- [Exercise brief] Filter the records below for the word "theoremstyle". Keep each line that has it.

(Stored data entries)
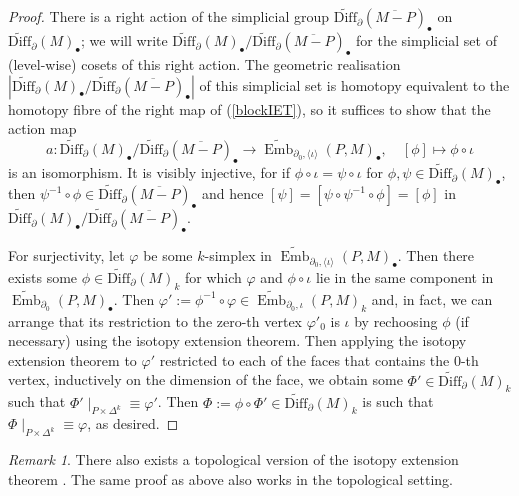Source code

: \documentclass[a4paper, oneside]{amsart}
\newcommand{\bdiff}{\widetilde{\mathrm{Diff}}}
\newcommand{\bemb}{\widetilde{\operatorname{Emb}}}
\newcommand{\1}{\mathds{1}}
\theoremstyle{remark}
\newtheorem{rem}[thm]{Remark}%
\theoremstyle{definition}
\numberwithin{equation}{section}
\begin{document}
\begin{proof}
    There is a right action of the simplicial group $\bdiff_\partial(\overline{M-P})_\bullet$ on $\bdiff_\partial(M)_\bullet$; we will write $\bdiff_\partial(M)_\bullet/\bdiff_\partial(\overline{M-P})_\bullet$ for the simplicial set of (level-wise) cosets of this right action. The geometric realisation $|\bdiff_\partial(M)_\bullet/\bdiff_\partial(\overline{M-P})_\bullet|$ of this simplicial set is homotopy equivalent to the homotopy fibre of the right map of (\ref{blockIET}), so it suffices to show that the action map
    $$
a: \bdiff_\partial(M)_\bullet/\bdiff_\partial(\overline{M-P})_\bullet\longrightarrow \bemb_{\partial_0,\langle\iota\rangle}(P,M)_\bullet, \quad [\phi]\longmapsto \phi\circ \iota
    $$
    is an isomorphism. It is visibly injective, for if $\phi\circ\iota=\psi\circ\iota$ for $\phi,\psi\in \bdiff_\partial(M)_\bullet$, then $\psi^{-1}\circ\phi\in \bdiff_\partial(\overline{M-P})_\bullet$ and hence $[\psi]=[\psi\circ\psi^{-1}\circ\phi]=[\phi]$ in $\bdiff_\partial(M)_\bullet/\bdiff_\partial(\overline{M-P})_\bullet$.

    For surjectivity, let $\varphi$ be some $k$-simplex in $\bemb_{\partial_0,\langle\iota\rangle}(P,M)_\bullet$. Then there exists some $\phi\in \bdiff_\partial(M)_k$ for which   $\varphi$ and $\phi\circ\iota$ lie in the same component in $\bemb_{\partial_0}(P,M)_\bullet$. Then $\varphi':=\phi^{-1}\circ\varphi\in \bemb_{\partial_0,\iota}(P,M)_k$ and, in fact, we can arrange that its restriction to the zero-th vertex $\varphi'_0$ is $\iota$ by rechoosing $\phi$ (if necessary) using the isotopy extension theorem. Then applying the isotopy extension theorem to $\varphi'$ restricted to each of the faces that contains the $0$-th vertex, inductively on the dimension of the face, we obtain some $\Phi'\in \bdiff_\partial(M)_k$ such that $\Phi'\mid_{P\times \Delta^k}\equiv\varphi'$. Then $\Phi:=\phi\circ\Phi'\in \bdiff_\partial(M)_k$ is such that $\Phi\mid_{P\times \Delta^k}\equiv \varphi$, as desired.
\end{proof}

\begin{rem}\label{topIETrem}
    There also exists a topological version of the isotopy extension theorem \cite[Cor. 1.4]{TopIsotopyExtensionTheorem}. The same proof as above also works in the topological setting. 
\end{rem}
\end{document}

- [Answer for this exercise]
\theoremstyle{remark}
\theoremstyle{definition}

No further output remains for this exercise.